ACTIVITY:
Below is a listing with pictures in it. Copy it exactly without them.

SOURCE RECORDS:
○ ○ ○
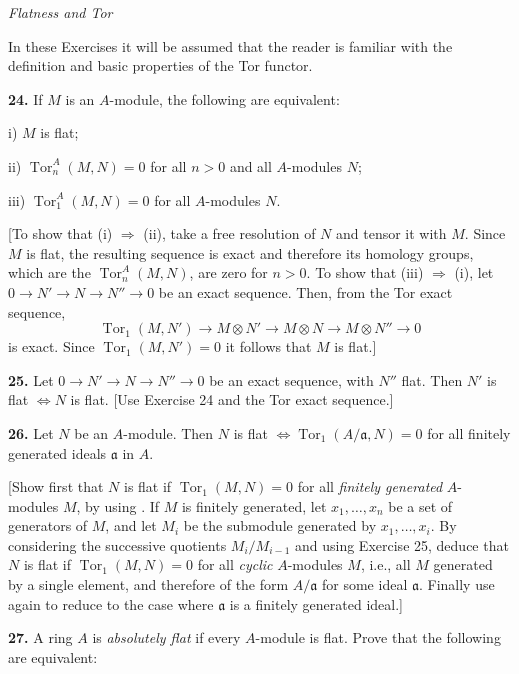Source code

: \medskip
\noindent\emph{Flatness and Tor}

In these Exercises it will be assumed that the reader is familiar with the definition
and basic properties of the Tor functor.

\medskip
\noindent\textbf{24.} If $M$ is an $A$-module, the following are equivalent:

i) $M$ is flat;

ii) $\operatorname{Tor}_n^A(M,N)=0$ for all $n>0$ and all $A$-modules $N$;

iii) $\operatorname{Tor}_1^A(M,N)=0$ for all $A$-modules $N$.

[To show that (i) $\Rightarrow$ (ii), take a free resolution of $N$ and tensor it with $M$.  Since
$M$ is flat, the resulting sequence is exact and therefore its homology groups,
which are the $\operatorname{Tor}_n^A(M,N)$, are zero for $n>0$.  To show that (iii) $\Rightarrow$ (i), let
$0\longrightarrow N'\longrightarrow N\longrightarrow N''\longrightarrow0$ be an exact sequence.  Then, from the Tor exact
sequence,
\[
\operatorname{Tor}_1(M,N')\longrightarrow M\otimes N'\longrightarrow M\otimes N\longrightarrow M\otimes N''\longrightarrow0
\]
is exact.  Since $\operatorname{Tor}_1(M,N')=0$ it follows that $M$ is flat.]

\medskip
\noindent\textbf{25.} Let $0\longrightarrow N'\longrightarrow N\longrightarrow N''\longrightarrow0$ be an exact sequence, with $N''$ flat.  Then $N'$ is
flat $\Longleftrightarrow N$ is flat.  [Use Exercise 24 and the Tor exact sequence.]

\medskip
\noindent\textbf{26.} Let $N$ be an $A$-module.  Then $N$ is flat $\Longleftrightarrow\operatorname{Tor}_1(A/\mathfrak a,N)=0$ for all finitely
generated ideals $\mathfrak a$ in $A$.

[Show first that $N$ is flat if $\operatorname{Tor}_1(M,N)=0$ for all \emph{finitely generated} $A$-modules
$M$, by using .  If $M$ is finitely generated, let $x_1,\ldots,x_n$ be a set of generators
of $M$, and let $M_i$ be the submodule generated by $x_1,\ldots,x_i$.  By considering
the successive quotients $M_i/M_{i-1}$ and using Exercise 25, deduce that $N$ is flat
if $\operatorname{Tor}_1(M,N)=0$ for all \emph{cyclic} $A$-modules $M$, i.e., all $M$ generated by a single
element, and therefore of the form $A/\mathfrak a$ for some ideal $\mathfrak a$.  Finally use  again
to reduce to the case where $\mathfrak a$ is a finitely generated ideal.]

\medskip
\noindent\textbf{27.} A ring $A$ is \emph{absolutely flat} if every $A$-module is flat.  Prove that the following are
equivalent:

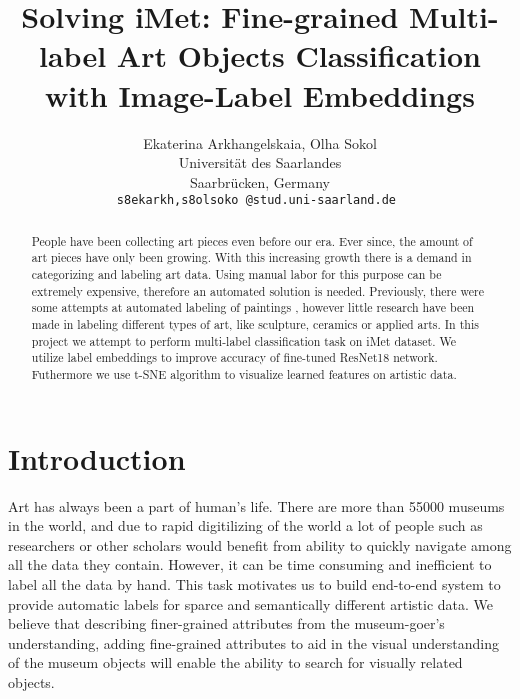 \documentclass[10pt,twocolumn,letterpaper]{article}
\begin{document}
\title{Solving iMet: Fine-grained Multi-label Art Objects Classification with Image-Label Embeddings}

\author{Ekaterina Arkhangelskaia, Olha Sokol\\
Universit{\"a}t des Saarlandes\\
Saarbr{\"u}cken, Germany\\
{\tt\small s8ekarkh,s8olsoko @stud.uni-saarland.de }
}

\maketitle

\begin{abstract}
   People have been collecting art pieces even before our era. Ever since, the amount of art pieces have only been growing. With this increasing growth there is a demand in categorizing and labeling art data. Using manual labor for this purpose can be extremely expensive, therefore an automated solution is needed. Previously, there were some attempts at automated labeling of paintings \cite{Rijksmuseum}, however little research have been made in labeling different types of art, like sculpture, ceramics or applied arts. 
   In this project we attempt to perform multi-label classification task on iMet dataset. We utilize label embeddings to improve accuracy of fine-tuned ResNet18 network. Futhermore we use t-SNE algorithm to visualize learned features on artistic data. 

\end{abstract}

\section{Introduction}
Art has always been a part of human's life. There are more than 55000 museums in the world, and due to rapid digitilizing of the world a lot of people such as researchers or other scholars would benefit from ability to quickly  navigate among all the data they contain. However, it can be time consuming and inefficient to label all the data by hand. This task motivates us to build end-to-end system to provide automatic labels for sparce and semantically different artistic data. We believe that describing finer-grained attributes from the museum-goer’s understanding, adding fine-grained attributes to aid in the visual understanding of the museum objects will enable the ability to search for visually related objects.
\end{document}
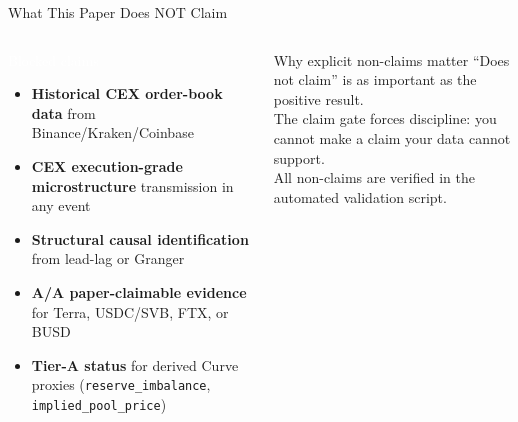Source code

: \documentclass[aspectratio=169,11pt]{beamer}
\begin{document}
\begin{frame}{What This Paper Does NOT Claim}
\begin{columns}[T]
\begin{alertblock}{\textcolor{white}{Blocked claims}}
\begin{itemize}
  \item \textbf{Historical CEX order-book data} from Binance/Kraken/Coinbase
  \item \textbf{CEX execution-grade microstructure} transmission in any event
  \item \textbf{Structural causal identification} from lead-lag or Granger
  \item \textbf{A/A paper-claimable evidence} for Terra, USDC/SVB, FTX, or BUSD
  \item \textbf{Tier-A status} for derived Curve proxies (\texttt{reserve\_imbalance}, \texttt{implied\_pool\_price})
\end{itemize}
\end{alertblock}
\begin{exampleblock}{Why explicit non-claims matter}
``Does not claim'' is as important as the positive result.\\[6pt]
The claim gate forces discipline: you cannot make a claim your data cannot support.\\[6pt]
All non-claims are verified in the automated validation script.
\end{exampleblock}
\end{columns}
\end{frame}
\end{document}
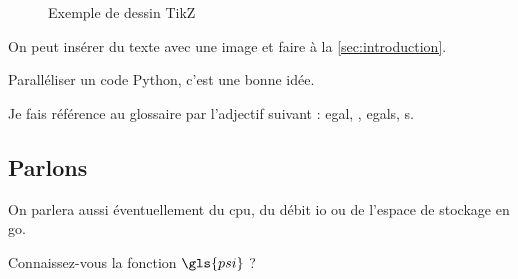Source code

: 




\begin{figure}[!h]
\begin{center}
\resizebox{\textwidth}{!}{%

}%
\caption{Exemple de dessin TikZ}
\label{fig:dummy}
\end{center}
\end{figure}

On peut insérer du texte avec une image  et faire à la \autoref{sec:introduction}.

Paralléliser un code Python, c'est une bonne idée. \cite{mpi4py}

Je fais référence au glossaire par l'adjectif suivant : \gls{egal}, , \glspl{egal}, s.


\subsection{Parlons }\label{ssec:dummy_cpu}

On parlera aussi éventuellement du \gls{cpu}, du débit \acrshort{io} ou de l'espace de stockage en \acrlong{go}.

Connaissez-vous la fonction \( \gls{psi} \) ?
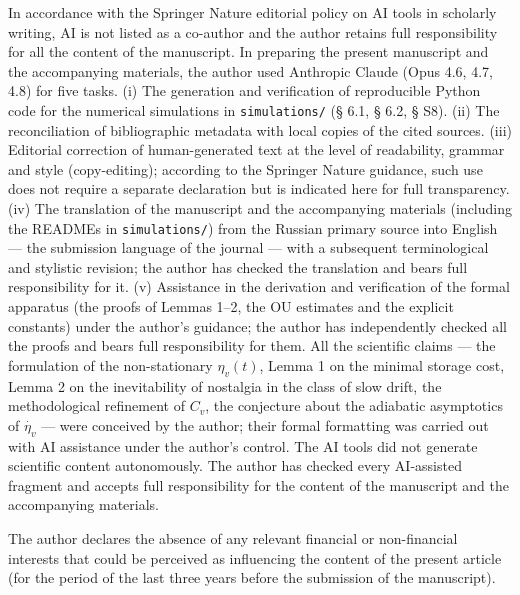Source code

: \documentclass[pdflatex,sn-mathphys-ay]{sn-jnl}
\begin{document}
In accordance with the Springer Nature editorial policy on AI tools in scholarly writing, AI is not listed as a co-author and the author retains full responsibility for all the content of the manuscript. In preparing the present manuscript and the accompanying materials, the author used Anthropic Claude (Opus 4.6, 4.7, 4.8) for five tasks. (i) The generation and verification of reproducible Python code for the numerical simulations in \texttt{simulations/} (§ 6.1, § 6.2, § S8). (ii) The reconciliation of bibliographic metadata with local copies of the cited sources. (iii) Editorial correction of human-generated text at the level of readability, grammar and style (copy-editing); according to the Springer Nature guidance, such use does not require a separate declaration but is indicated here for full transparency. (iv) The translation of the manuscript and the accompanying materials (including the READMEs in \texttt{simulations/}) from the Russian primary source into English --- the submission language of the journal --- with a subsequent terminological and stylistic revision; the author has checked the translation and bears full responsibility for it. (v) Assistance in the derivation and verification of the formal apparatus (the proofs of Lemmas 1--2, the OU estimates and the explicit constants) under the author's guidance; the author has independently checked all the proofs and bears full responsibility for them. All the scientific claims --- the formulation of the non-stationary \(\eta_v(t)\), Lemma 1 on the minimal storage cost, Lemma 2 on the inevitability of nostalgia in the class of slow drift, the methodological refinement of \(C_v\), the conjecture about the adiabatic asymptotics of \(\dot{\eta_v}\) --- were conceived by the author; their formal formatting was carried out with AI assistance under the author's control. The AI tools did not generate scientific content autonomously. The author has checked every AI-assisted fragment and accepts full responsibility for the content of the manuscript and the accompanying materials.

The author declares the absence of any relevant financial or non-financial interests that could be perceived as influencing the content of the present article (for the period of the last three years before the submission of the manuscript).



\nocite{*}

\end{document}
○ ○ ○
ANSWER AREA:
Source code

: \medskip
\noindent\emph{Flatness and Tor}

In these Exercises it will be assumed that the reader is familiar with the definition
and basic properties of the Tor functor.

\medskip
\noindent\textbf{24.} If $M$ is an $A$-module, the following are equivalent:

i) $M$ is flat;

ii) $\operatorname{Tor}_n^A(M,N)=0$ for all $n>0$ and all $A$-modules $N$;

iii) $\operatorname{Tor}_1^A(M,N)=0$ for all $A$-modules $N$.

[To show that (i) $\Rightarrow$ (ii), take a free resolution of $N$ and tensor it with $M$.  Since
$M$ is flat, the resulting sequence is exact and therefore its homology groups,
which are the $\operatorname{Tor}_n^A(M,N)$, are zero for $n>0$.  To show that (iii) $\Rightarrow$ (i), let
$0\longrightarrow N'\longrightarrow N\longrightarrow N''\longrightarrow0$ be an exact sequence.  Then, from the Tor exact
sequence,
\[
\operatorname{Tor}_1(M,N')\longrightarrow M\otimes N'\longrightarrow M\otimes N\longrightarrow M\otimes N''\longrightarrow0
\]
is exact.  Since $\operatorname{Tor}_1(M,N')=0$ it follows that $M$ is flat.]

\medskip
\noindent\textbf{25.} Let $0\longrightarrow N'\longrightarrow N\longrightarrow N''\longrightarrow0$ be an exact sequence, with $N''$ flat.  Then $N'$ is
flat $\Longleftrightarrow N$ is flat.  [Use Exercise 24 and the Tor exact sequence.]

\medskip
\noindent\textbf{26.} Let $N$ be an $A$-module.  Then $N$ is flat $\Longleftrightarrow\operatorname{Tor}_1(A/\mathfrak a,N)=0$ for all finitely
generated ideals $\mathfrak a$ in $A$.

[Show first that $N$ is flat if $\operatorname{Tor}_1(M,N)=0$ for all \emph{finitely generated} $A$-modules
$M$, by using .  If $M$ is finitely generated, let $x_1,\ldots,x_n$ be a set of generators
of $M$, and let $M_i$ be the submodule generated by $x_1,\ldots,x_i$.  By considering
the successive quotients $M_i/M_{i-1}$ and using Exercise 25, deduce that $N$ is flat
if $\operatorname{Tor}_1(M,N)=0$ for all \emph{cyclic} $A$-modules $M$, i.e., all $M$ generated by a single
element, and therefore of the form $A/\mathfrak a$ for some ideal $\mathfrak a$.  Finally use  again
to reduce to the case where $\mathfrak a$ is a finitely generated ideal.]

\medskip
\noindent\textbf{27.} A ring $A$ is \emph{absolutely flat} if every $A$-module is flat.  Prove that the following are
equivalent:

 \documentclass[10pt,twocolumn,letterpaper]{article}
\begin{document}
\title{Solving iMet: Fine-grained Multi-label Art Objects Classification with Image-Label Embeddings}

\author{Ekaterina Arkhangelskaia, Olha Sokol\\
Universit{\"a}t des Saarlandes\\
Saarbr{\"u}cken, Germany\\
{\tt\small s8ekarkh,s8olsoko @stud.uni-saarland.de }
}

\maketitle

\begin{abstract}
   People have been collecting art pieces even before our era. Ever since, the amount of art pieces have only been growing. With this increasing growth there is a demand in categorizing and labeling art data. Using manual labor for this purpose can be extremely expensive, therefore an automated solution is needed. Previously, there were some attempts at automated labeling of paintings \cite{Rijksmuseum}, however little research have been made in labeling different types of art, like sculpture, ceramics or applied arts. 
   In this project we attempt to perform multi-label classification task on iMet dataset. We utilize label embeddings to improve accuracy of fine-tuned ResNet18 network. Futhermore we use t-SNE algorithm to visualize learned features on artistic data. 

\end{abstract}

\section{Introduction}
Art has always been a part of human's life. There are more than 55000 museums in the world, and due to rapid digitilizing of the world a lot of people such as researchers or other scholars would benefit from ability to quickly  navigate among all the data they contain. However, it can be time consuming and inefficient to label all the data by hand. This task motivates us to build end-to-end system to provide automatic labels for sparce and semantically different artistic data. We believe that describing finer-grained attributes from the museum-goer’s understanding, adding fine-grained attributes to aid in the visual understanding of the museum objects will enable the ability to search for visually related objects.
\end{document}
Source code

: \documentclass[aspectratio=169,11pt]{beamer}
\begin{document}
\begin{frame}{What This Paper Does NOT Claim}
\begin{columns}[T]
\begin{alertblock}{\textcolor{white}{Blocked claims}}
\begin{itemize}
  \item \textbf{Historical CEX order-book data} from Binance/Kraken/Coinbase
  \item \textbf{CEX execution-grade microstructure} transmission in any event
  \item \textbf{Structural causal identification} from lead-lag or Granger
  \item \textbf{A/A paper-claimable evidence} for Terra, USDC/SVB, FTX, or BUSD
  \item \textbf{Tier-A status} for derived Curve proxies (\texttt{reserve\_imbalance}, \texttt{implied\_pool\_price})
\end{itemize}
\end{alertblock}
\begin{exampleblock}{Why explicit non-claims matter}
``Does not claim'' is as important as the positive result.\\[6pt]
The claim gate forces discipline: you cannot make a claim your data cannot support.\\[6pt]
All non-claims are verified in the automated validation script.
\end{exampleblock}
\end{columns}
\end{frame}
\end{document}
Source code

: 




\begin{figure}[!h]
\begin{center}
\resizebox{\textwidth}{!}{%

}%
\caption{Exemple de dessin TikZ}
\label{fig:dummy}
\end{center}
\end{figure}

On peut insérer du texte avec une image  et faire à la \autoref{sec:introduction}.

Paralléliser un code Python, c'est une bonne idée. \cite{mpi4py}

Je fais référence au glossaire par l'adjectif suivant : \gls{egal}, , \glspl{egal}, s.


\subsection{Parlons }\label{ssec:dummy_cpu}

On parlera aussi éventuellement du \gls{cpu}, du débit \acrshort{io} ou de l'espace de stockage en \acrlong{go}.

Connaissez-vous la fonction \( \gls{psi} \) ?
Source code

: \documentclass[pdflatex,sn-mathphys-ay]{sn-jnl}
\begin{document}
In accordance with the Springer Nature editorial policy on AI tools in scholarly writing, AI is not listed as a co-author and the author retains full responsibility for all the content of the manuscript. In preparing the present manuscript and the accompanying materials, the author used Anthropic Claude (Opus 4.6, 4.7, 4.8) for five tasks. (i) The generation and verification of reproducible Python code for the numerical simulations in \texttt{simulations/} (§ 6.1, § 6.2, § S8). (ii) The reconciliation of bibliographic metadata with local copies of the cited sources. (iii) Editorial correction of human-generated text at the level of readability, grammar and style (copy-editing); according to the Springer Nature guidance, such use does not require a separate declaration but is indicated here for full transparency. (iv) The translation of the manuscript and the accompanying materials (including the READMEs in \texttt{simulations/}) from the Russian primary source into English --- the submission language of the journal --- with a subsequent terminological and stylistic revision; the author has checked the translation and bears full responsibility for it. (v) Assistance in the derivation and verification of the formal apparatus (the proofs of Lemmas 1--2, the OU estimates and the explicit constants) under the author's guidance; the author has independently checked all the proofs and bears full responsibility for them. All the scientific claims --- the formulation of the non-stationary \(\eta_v(t)\), Lemma 1 on the minimal storage cost, Lemma 2 on the inevitability of nostalgia in the class of slow drift, the methodological refinement of \(C_v\), the conjecture about the adiabatic asymptotics of \(\dot{\eta_v}\) --- were conceived by the author; their formal formatting was carried out with AI assistance under the author's control. The AI tools did not generate scientific content autonomously. The author has checked every AI-assisted fragment and accepts full responsibility for the content of the manuscript and the accompanying materials.

The author declares the absence of any relevant financial or non-financial interests that could be perceived as influencing the content of the present article (for the period of the last three years before the submission of the manuscript).



\nocite{*}

\end{document}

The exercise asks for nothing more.